É cabível a sua limitação segundo a média de mercado para operações da espécie?

25/04/2007 às 00:00
Leia nesta página:

1. Introdução

A limitação constitucional 1 dos juros em 12% não mais existe. Ela foi retirada da Constituição por meio de emenda constitucional. 2 Com a referida emenda houve supressão do parágrafo 3º, do art. 192, da Constituição da República.

É certo que com a retirada da Constituição da República do dispositivo que tratava da limitação dos juros não há mais que falar-se em contenção da taxa cobrada pelos bancos e instituições financeiras com o fundamento em análise. 3

Estabelecida essa situação, indaga-se: estão as instituições financeiras e bancos com carta branca para cobrar juros sem qualquer limitação? Negativa a resposta, o que pode ser questionado pelo tomador de crédito? Qual o posicionamento doutrinário e jurisprudencial sobre o assunto?

As respostas às supramencionadas indagações é o que se pretende com o presente estudo, bem como a abertura de novos debates sobre a matéria.


2. Dispositivos legais que interessam ao estudo

A matéria se espraia por numerosos dispositivos legais.
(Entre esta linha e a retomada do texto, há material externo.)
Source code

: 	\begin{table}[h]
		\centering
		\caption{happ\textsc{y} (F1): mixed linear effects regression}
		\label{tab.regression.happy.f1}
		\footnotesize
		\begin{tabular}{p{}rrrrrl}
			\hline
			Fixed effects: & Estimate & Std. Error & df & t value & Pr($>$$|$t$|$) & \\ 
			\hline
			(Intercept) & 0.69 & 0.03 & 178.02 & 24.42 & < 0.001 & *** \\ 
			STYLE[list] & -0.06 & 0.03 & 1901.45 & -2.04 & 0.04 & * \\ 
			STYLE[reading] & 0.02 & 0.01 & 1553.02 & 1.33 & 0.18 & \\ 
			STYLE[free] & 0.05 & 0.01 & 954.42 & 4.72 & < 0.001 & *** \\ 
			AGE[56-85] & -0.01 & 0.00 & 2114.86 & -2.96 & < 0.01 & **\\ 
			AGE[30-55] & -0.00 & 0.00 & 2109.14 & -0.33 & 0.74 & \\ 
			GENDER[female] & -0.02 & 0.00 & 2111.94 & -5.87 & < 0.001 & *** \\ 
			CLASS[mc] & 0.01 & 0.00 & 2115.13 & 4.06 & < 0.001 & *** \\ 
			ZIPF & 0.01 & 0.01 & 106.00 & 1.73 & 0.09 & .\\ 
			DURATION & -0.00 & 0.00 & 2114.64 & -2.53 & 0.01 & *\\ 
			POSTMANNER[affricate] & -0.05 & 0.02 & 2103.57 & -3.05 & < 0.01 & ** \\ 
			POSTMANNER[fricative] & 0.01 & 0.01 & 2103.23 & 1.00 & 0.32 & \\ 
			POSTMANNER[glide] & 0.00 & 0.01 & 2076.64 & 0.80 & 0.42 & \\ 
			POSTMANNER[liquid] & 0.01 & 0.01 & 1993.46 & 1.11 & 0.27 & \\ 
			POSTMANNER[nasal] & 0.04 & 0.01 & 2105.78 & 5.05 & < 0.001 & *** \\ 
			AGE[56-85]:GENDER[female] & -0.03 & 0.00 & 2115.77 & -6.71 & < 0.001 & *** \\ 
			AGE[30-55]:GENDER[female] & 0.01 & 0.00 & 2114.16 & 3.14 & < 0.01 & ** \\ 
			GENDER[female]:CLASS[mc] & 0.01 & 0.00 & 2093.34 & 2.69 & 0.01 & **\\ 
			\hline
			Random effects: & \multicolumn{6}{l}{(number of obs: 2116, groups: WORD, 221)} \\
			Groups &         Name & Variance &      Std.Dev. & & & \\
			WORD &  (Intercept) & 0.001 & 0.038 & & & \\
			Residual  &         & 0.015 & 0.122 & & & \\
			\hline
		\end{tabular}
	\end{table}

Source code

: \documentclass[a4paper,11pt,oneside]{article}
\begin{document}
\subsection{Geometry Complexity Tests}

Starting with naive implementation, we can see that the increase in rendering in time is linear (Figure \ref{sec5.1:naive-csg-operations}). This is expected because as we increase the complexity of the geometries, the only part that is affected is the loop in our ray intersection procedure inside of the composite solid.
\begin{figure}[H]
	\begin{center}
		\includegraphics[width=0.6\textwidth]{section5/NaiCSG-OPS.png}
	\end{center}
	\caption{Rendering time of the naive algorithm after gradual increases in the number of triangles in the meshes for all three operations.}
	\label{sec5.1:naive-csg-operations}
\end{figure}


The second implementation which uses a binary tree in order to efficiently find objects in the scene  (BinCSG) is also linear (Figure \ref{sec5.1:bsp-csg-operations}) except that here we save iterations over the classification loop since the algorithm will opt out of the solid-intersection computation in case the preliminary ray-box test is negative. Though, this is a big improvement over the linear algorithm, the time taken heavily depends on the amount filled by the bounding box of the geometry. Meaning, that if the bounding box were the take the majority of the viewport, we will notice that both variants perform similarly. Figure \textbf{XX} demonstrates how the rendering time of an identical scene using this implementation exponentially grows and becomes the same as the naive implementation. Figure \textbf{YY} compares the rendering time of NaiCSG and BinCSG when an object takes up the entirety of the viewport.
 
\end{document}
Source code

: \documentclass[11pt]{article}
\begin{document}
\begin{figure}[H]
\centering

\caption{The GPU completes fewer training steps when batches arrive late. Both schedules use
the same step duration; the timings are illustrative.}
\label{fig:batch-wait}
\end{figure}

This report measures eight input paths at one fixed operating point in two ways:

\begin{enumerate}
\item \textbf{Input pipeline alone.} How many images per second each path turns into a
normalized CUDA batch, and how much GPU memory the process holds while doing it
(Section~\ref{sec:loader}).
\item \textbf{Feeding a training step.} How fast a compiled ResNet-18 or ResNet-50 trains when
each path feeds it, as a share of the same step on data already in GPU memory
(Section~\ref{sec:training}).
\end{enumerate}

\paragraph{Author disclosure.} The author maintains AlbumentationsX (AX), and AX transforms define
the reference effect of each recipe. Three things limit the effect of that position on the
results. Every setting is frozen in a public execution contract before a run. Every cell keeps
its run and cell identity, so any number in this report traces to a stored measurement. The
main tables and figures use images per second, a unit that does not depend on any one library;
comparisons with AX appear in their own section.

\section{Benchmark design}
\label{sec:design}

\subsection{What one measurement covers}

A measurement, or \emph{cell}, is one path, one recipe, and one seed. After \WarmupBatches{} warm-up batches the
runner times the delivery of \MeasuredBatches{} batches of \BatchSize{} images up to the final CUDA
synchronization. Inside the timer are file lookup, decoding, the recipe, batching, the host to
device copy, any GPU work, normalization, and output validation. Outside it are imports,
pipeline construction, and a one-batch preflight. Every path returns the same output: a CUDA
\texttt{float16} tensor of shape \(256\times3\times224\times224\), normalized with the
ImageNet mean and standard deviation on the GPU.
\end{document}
Eles são encontrados no Código de Proteção ao Consumidor e no Código Civil Brasileiro. A abordagem neste trabalho será delimitada, apesar da existência de outros, a dois dispositivos do Código Civil Brasileiro: art. 112. e 113. São eles que têm servido de fundamentação às decisões dos Tribunais, principalmente do Superior Tribunal de Justiça:

Art. 112. Nas declarações de vontade se atenderá mais à intenção nelas consubstanciada do que ao sentido literal da linguagem.

Art. 113. Os negócios jurídicos devem ser interpretados conforme a boa-fé e os usos do lugar de sua celebração.


3. O posicionamento da doutrina

Paulo Luiz Netto Lobo, em esclarecedora lição acerca do princípio da função social do contrato, apresenta oportunas considerações sobre o artigo 112 do Código Civil Brasileiro, dentre outros, como se extrai de fragmento de seu trabalho doutrinário:

"O princípio da função social é a mais importante inovação do direito contratual comum brasileiro e, talvez, a de todo o novo Código Civil. Os contratos que não são protegidos pelo direito do consumidor devem ser interpretados no sentido que melhor contemple o interesse social, que inclui a tutela da parte mais fraca no contrato, ainda que não configure contrato de adesão. Segundo o modelo do direito constitucional, o contrato deve ser interpretado em conformidade com o princípio da função social.

O princípio da função social do contrato harmoniza-se com a modificação substancial relativa à regra básica de interpretação dos negócios jurídicos introduzida pelo art. 112. do novo Código Civil, que abandonou a investigação da intenção subjetiva dos figurantes em favor da declaração objetiva, socialmente aferível, ainda que contrarie aquela". 4

Noutro giro, Artur Garrastazu Gomes Ferreira, invocando regras do Código de Proteção ao Consumidor que tratam da onerosidade excessiva e nulidade de cláusula, aponta, de forma objetiva, caminho para o questionamento dos juros com base no descompasso da taxa praticada pelo banco ou instituição financeira com aquelas praticadas no mercado, o que permite ao julgador intervir na relação contratual para reconduzi-la ao devido equilíbrio contratual:

"O Código de Defesa do Consumidor impõe a nulidade da cláusula contratual que se mostre excessivamente onerosa, considerando-se como tal a natureza do contrato e outras circunstâncias peculiares ao caso.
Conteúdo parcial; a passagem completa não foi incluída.